(Source texts of formatted documents)
● ● ● ●
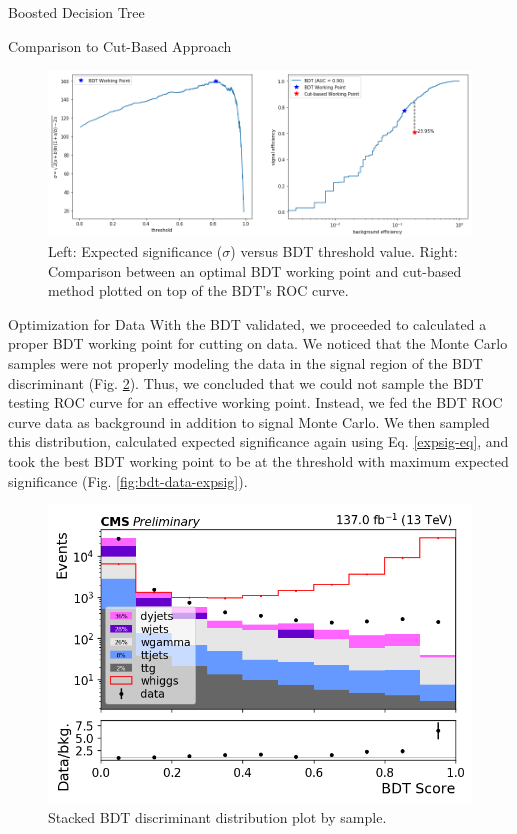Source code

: \begin{section}{Boosted Decision Tree}
\begin{subsection}{Comparison to Cut-Based Approach}
\begin{figure}[htb]
\begin{center}
\includegraphics[width=.95\linewidth]{Dissertation/fig/bdt-vs-cuts.png}
\end{center}
\caption{Left: Expected significance ($\sigma$) versus BDT threshold value. Right: Comparison between an optimal BDT working point and cut-based method plotted on top of the BDT's ROC curve.}
\label{fig:bdt-vs-cuts}
\end{figure}
\end{subsection}
\begin{subsection}{Optimization for Data}
With the BDT validated, we proceeded to calculated a proper BDT working point for cutting on data. We noticed that the Monte Carlo samples were not properly modeling the data in the signal region of the BDT discriminant (Fig. \ref{fig:bdt-thresh-dist}). Thus, we concluded that we could not sample the BDT testing ROC curve for an effective working point. Instead, we fed the BDT ROC curve data as background in addition to signal Monte Carlo. We then sampled this distribution, calculated expected significance again using Eq. \ref{expsig-eq}, and took the best BDT working point to be at the threshold with maximum expected significance (Fig. \ref{fig:bdt-data-expsig}).

\begin{figure}[htb]
\begin{center}
\includegraphics[width=.95\linewidth]{Dissertation/fig/bdt-threshBySample.png}
\end{center}
\caption{Stacked BDT discriminant distribution plot by sample.}
\label{fig:bdt-thresh-dist}
\end{figure}


\end{subsection}
\end{section}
● ● ● ●
== Work instruction ==
All lines of the records above with the word "subsection" in them are to be copied.

== Result ==
\begin{subsection}{Comparison to Cut-Based Approach}
\end{subsection}
\begin{subsection}{Optimization for Data}
\end{subsection}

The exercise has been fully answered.